Wouldn’t it be simpler to leave taxes where they are and keep interest rates put?

This all depends on where the taxes are being cut. If taxes are cut such that it encourages investment in capital (R&D, machinery, cash reserves, local labor, a bunch of other stuff I can’t think of at the moment), then the tax cuts may have a more significant impact than a change in the interest rates.

You are correct with that last line I quoted above. Here is an analogy I learned in my Monetary Policy class: One should look at the instrument of the interest rate as a guided missle. It is mostly precise, but can lead to a lot of unintended collateral damage. Tax changes can be fine tuned like a sniper’s rifle.

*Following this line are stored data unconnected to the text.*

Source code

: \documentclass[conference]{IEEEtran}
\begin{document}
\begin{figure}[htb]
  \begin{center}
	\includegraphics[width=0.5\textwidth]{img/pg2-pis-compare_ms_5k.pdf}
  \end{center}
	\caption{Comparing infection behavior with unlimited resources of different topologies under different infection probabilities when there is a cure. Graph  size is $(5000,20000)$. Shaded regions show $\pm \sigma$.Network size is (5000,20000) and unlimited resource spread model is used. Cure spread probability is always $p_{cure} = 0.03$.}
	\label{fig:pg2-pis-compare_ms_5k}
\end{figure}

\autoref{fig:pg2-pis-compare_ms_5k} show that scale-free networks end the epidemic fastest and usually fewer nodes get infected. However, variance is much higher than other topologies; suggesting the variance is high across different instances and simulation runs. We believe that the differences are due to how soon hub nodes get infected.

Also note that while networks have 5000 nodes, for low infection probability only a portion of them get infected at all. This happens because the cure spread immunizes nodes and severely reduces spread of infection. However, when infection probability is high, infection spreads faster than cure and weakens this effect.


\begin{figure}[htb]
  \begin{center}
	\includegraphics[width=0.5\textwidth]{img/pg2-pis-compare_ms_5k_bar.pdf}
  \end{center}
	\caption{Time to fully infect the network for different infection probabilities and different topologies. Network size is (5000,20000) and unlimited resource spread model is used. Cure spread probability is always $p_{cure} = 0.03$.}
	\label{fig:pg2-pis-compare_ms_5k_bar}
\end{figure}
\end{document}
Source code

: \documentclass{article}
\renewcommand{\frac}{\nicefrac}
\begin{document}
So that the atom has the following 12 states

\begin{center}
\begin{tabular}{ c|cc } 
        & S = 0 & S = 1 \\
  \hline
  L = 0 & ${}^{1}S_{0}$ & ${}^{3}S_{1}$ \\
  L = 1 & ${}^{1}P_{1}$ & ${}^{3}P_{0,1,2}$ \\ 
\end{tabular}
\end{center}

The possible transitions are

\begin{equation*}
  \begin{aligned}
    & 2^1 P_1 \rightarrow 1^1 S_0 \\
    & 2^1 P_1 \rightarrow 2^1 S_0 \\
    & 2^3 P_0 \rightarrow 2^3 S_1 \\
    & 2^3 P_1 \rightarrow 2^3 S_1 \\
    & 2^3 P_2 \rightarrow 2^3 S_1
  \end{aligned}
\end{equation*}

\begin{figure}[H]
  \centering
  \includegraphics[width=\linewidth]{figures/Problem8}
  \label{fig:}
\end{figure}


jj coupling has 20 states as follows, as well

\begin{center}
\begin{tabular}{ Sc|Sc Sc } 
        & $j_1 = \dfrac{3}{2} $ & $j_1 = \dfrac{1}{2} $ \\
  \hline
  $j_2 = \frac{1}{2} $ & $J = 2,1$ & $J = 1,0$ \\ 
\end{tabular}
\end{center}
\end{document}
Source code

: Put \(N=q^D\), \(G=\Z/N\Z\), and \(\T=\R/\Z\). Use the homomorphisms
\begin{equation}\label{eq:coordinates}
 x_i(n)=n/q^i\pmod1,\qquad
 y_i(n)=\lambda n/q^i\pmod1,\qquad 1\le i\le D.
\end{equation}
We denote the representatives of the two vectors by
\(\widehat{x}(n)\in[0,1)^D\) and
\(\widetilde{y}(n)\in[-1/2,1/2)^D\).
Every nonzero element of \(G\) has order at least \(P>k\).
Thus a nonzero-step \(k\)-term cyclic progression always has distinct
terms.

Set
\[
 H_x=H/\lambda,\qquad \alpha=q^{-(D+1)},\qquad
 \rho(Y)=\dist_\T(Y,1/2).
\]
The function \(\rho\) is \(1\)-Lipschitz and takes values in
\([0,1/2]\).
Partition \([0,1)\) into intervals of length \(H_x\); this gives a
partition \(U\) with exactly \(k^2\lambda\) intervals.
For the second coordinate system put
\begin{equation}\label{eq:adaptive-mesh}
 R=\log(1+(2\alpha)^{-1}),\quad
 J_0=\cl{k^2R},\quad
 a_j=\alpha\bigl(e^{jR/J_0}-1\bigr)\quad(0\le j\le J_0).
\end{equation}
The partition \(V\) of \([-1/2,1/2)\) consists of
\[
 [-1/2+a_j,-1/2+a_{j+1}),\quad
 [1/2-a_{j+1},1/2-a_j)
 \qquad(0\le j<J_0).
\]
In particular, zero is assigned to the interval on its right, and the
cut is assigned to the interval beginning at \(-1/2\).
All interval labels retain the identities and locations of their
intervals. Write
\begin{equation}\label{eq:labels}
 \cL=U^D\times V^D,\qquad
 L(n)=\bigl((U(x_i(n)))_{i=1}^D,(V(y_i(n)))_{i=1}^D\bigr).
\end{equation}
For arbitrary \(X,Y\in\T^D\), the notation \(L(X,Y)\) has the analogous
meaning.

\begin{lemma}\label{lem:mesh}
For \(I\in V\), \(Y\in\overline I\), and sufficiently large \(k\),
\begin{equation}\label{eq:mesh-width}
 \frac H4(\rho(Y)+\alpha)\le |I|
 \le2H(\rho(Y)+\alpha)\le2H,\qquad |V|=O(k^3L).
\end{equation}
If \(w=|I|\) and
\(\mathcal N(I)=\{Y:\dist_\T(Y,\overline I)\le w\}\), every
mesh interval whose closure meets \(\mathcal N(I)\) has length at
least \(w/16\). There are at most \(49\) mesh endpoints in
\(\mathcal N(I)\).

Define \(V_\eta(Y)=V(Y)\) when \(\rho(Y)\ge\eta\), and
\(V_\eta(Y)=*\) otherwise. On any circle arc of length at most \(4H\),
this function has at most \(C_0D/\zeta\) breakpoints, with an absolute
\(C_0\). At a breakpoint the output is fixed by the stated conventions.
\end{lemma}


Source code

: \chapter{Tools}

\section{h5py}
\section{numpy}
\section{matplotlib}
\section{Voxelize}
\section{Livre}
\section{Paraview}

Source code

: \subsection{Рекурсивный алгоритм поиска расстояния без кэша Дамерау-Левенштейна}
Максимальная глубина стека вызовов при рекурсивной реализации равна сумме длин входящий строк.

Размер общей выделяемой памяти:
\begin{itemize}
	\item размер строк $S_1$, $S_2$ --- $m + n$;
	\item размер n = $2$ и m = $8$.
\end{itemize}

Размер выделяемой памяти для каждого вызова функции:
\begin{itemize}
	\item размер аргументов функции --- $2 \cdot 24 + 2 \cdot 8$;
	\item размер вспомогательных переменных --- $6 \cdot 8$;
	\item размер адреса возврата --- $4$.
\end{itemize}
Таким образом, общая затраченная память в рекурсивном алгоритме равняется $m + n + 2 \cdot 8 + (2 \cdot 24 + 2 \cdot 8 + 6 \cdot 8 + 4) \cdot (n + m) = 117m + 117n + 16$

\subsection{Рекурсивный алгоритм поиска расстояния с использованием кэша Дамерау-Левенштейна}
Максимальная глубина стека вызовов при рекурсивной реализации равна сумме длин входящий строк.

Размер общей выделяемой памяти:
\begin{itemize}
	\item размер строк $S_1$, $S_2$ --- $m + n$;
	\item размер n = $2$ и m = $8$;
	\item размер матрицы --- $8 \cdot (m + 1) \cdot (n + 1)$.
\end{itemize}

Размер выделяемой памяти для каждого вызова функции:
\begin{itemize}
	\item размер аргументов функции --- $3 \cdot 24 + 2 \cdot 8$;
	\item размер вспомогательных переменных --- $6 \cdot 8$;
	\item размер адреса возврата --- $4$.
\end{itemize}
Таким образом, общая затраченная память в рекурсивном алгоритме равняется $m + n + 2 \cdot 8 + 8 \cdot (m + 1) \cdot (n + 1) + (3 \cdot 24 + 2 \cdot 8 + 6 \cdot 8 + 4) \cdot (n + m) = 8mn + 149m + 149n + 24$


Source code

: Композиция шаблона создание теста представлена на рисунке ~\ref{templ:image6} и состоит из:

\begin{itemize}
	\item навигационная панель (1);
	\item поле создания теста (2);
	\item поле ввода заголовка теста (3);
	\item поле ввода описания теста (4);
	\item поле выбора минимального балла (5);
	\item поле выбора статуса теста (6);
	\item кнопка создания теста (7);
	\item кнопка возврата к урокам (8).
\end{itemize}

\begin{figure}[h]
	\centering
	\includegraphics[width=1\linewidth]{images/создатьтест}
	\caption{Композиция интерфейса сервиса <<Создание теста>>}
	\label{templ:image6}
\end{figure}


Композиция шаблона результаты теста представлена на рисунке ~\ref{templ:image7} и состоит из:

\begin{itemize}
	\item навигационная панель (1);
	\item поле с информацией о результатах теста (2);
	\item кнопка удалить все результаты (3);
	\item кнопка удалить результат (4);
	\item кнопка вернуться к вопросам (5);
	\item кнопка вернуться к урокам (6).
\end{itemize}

Congress can deliberately target certain behavior and tax it out of existence, or promote the same behavior into widespread proliferation.

I suspect that inevitably, this discussion will turn to the nature of the $70B tax cuts and how they target the rich. That should be a fine discussion.

First, a correction to my OP: The house passed the bill, but it was not signed yesterday. POTUS is expected to sign today.

Part of the tax cut is to extend for another two years the 15% rate on Capital Gains and Dividends. This is not exactly finely tuned, although the primary effect would seem to be to reward investment.

Another part amends the AMT to account for inflation. This would mainly have an effect on people with incomes about $160,000 and up, removing the threat of the Alternative Minimum Tax.

The tax plan also opens up Roth IRA rollovers to upper income earners.